Galerie Kuchling is delighted to present the solo exhibition "Baby, you can drive my car" from the German artist Uta Zaumseil.
Uta Zaumseil (*1962) cuts her motifs into wood, linoleum and MDF. In so doing, multi-layered and complex prints with a unique colour scheme emerge, step by step, under the artist’s well-versed hand. Strong contrasts stand side by side with subtle, washed-out colour fields and shape an imagery in which time is standing still.
Zaumseil‘s lost and, at the same time, self-absorbed figures, her seemingly surreal architectural structures and wide landscapes reveal a dream-like aesthetics that seems both familiar and but also strangely detached. Whether in a Berlin subway entrance, floating above Frankfurt at night, on the beach or on a remote planet – the beholder stumbles frequently across those delicate narrative shallows that the artist interlaces subtly into her images.
For many of her works Zaumseil uses the lost plate technique, in which the plate is erased little by little, but after each erasure is used to print a different ink upon those already printed. From time to time Zaumseil combines this elaborate and risky method with collages and photographs. Taking photos is like drawing sketches for the artist. With her camera she catches little observations of her daily life whose peculiar poetry and absurdity she carves out, later on, cautiously and precisely in her prints.
Because her imagery is always tightly knotted to here and now, Zaumseil’s works are invariably looking into our present – a look that sometimes turns into a scrutiny that is not free from criticism.
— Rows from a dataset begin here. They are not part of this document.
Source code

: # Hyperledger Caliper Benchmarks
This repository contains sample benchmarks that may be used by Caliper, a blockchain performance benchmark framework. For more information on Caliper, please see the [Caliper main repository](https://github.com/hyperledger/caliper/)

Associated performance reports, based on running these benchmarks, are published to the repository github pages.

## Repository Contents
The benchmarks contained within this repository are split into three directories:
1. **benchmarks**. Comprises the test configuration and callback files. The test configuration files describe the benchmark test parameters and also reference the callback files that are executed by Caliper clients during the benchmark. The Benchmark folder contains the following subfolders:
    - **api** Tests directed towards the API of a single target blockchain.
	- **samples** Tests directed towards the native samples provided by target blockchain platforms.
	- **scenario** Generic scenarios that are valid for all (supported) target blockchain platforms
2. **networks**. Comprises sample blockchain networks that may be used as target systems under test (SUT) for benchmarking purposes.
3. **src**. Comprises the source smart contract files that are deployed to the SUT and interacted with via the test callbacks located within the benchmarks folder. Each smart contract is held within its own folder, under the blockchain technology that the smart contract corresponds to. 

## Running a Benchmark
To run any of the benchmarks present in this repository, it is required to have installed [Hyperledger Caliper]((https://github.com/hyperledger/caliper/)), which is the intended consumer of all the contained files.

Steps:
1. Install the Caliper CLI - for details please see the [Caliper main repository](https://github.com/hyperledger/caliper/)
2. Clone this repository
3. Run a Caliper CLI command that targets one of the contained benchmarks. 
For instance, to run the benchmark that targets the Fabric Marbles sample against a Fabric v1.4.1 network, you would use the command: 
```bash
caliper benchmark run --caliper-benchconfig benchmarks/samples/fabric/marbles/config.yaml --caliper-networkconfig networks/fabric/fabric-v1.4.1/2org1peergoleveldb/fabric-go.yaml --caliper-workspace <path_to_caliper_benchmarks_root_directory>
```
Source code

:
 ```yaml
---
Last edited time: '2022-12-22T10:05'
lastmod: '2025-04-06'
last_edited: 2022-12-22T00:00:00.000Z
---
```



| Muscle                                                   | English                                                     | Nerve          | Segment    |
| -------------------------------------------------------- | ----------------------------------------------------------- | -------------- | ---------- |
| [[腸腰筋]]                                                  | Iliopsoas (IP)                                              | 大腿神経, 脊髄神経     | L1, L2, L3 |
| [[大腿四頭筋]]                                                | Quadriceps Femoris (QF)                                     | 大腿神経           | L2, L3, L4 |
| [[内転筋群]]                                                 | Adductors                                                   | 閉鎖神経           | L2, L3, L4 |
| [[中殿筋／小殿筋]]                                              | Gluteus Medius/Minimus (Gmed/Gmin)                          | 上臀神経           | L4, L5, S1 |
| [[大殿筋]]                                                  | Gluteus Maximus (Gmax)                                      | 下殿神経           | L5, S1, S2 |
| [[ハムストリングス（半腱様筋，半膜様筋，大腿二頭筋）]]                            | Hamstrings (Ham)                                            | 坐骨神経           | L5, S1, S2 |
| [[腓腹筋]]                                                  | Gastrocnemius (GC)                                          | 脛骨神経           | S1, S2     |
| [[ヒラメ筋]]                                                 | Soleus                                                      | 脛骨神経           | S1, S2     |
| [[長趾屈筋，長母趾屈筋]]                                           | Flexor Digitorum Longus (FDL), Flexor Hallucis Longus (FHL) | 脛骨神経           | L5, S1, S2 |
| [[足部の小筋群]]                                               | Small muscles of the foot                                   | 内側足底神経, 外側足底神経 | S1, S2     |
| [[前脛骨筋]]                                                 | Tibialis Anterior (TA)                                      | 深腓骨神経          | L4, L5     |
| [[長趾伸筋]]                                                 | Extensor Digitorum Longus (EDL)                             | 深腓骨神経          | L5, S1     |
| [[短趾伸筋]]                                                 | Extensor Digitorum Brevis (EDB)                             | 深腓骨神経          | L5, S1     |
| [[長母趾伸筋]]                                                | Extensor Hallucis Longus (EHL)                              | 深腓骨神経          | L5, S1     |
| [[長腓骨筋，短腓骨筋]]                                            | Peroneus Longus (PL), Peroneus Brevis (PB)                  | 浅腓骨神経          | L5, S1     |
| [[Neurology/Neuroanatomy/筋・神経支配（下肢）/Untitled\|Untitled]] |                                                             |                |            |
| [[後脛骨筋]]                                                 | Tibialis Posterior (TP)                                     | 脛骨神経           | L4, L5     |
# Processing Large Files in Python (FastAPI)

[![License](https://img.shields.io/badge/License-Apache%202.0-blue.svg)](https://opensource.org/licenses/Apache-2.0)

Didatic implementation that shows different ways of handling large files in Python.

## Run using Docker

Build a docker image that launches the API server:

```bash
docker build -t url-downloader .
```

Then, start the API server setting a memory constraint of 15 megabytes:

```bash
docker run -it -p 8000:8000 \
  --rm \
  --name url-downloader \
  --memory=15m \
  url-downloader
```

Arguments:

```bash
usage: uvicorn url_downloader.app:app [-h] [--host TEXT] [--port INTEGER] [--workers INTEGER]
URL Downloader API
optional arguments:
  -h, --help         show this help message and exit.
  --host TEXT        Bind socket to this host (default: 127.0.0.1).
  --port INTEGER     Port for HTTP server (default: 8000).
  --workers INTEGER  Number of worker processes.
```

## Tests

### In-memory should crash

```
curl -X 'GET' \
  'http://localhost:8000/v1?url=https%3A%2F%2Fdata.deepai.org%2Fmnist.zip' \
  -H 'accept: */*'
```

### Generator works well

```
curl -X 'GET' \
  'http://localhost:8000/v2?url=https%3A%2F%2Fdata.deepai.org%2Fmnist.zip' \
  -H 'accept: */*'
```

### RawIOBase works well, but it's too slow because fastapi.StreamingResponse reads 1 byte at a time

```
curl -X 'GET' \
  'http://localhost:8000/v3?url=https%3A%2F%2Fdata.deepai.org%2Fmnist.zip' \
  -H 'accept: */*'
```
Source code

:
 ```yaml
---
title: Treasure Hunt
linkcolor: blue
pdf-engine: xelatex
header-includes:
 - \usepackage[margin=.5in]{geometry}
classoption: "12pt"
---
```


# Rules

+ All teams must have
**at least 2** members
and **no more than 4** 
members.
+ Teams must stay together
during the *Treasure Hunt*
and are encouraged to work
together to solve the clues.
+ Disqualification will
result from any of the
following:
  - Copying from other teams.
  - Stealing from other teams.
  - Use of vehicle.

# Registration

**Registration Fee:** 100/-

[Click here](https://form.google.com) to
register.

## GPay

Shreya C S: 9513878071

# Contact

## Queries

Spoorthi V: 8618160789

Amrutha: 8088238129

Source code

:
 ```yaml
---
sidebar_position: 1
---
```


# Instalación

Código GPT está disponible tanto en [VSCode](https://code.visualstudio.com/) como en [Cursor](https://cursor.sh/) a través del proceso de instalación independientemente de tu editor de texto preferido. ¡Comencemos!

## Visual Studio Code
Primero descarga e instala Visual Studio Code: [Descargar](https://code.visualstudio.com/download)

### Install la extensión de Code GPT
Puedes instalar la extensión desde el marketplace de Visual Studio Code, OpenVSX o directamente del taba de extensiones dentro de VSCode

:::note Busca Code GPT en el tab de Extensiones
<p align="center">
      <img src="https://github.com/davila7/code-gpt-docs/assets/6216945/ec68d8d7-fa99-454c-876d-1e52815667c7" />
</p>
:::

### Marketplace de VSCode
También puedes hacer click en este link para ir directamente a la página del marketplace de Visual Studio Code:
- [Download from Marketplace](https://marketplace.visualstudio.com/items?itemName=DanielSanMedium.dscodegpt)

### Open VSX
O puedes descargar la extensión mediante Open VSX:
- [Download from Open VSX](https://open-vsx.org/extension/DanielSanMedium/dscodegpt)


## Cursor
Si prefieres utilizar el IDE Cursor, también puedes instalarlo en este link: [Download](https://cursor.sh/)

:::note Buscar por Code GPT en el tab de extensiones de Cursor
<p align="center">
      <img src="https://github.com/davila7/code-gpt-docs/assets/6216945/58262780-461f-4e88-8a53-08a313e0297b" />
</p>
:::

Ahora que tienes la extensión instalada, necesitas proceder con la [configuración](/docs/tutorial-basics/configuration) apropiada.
Uta Zaumseil has received numerous scholarships and awards, such as for work stays in Civitella d’Angliano, Hong Kong and the Künstlerhaus Ahrenshoop. She was distinguished with the art price of IG Metall and the Ruth-Huhn-Kunstpreis of the Kunsthalle Weimar. Nowadays her works can be found in private and public collections: in the Museum Junge Kunst Frankfurt (Oder), in the collection of the German Bundestag and the Staatliche Graphische Sammlung München.
The artist lives and works in Mehla (Thuringia).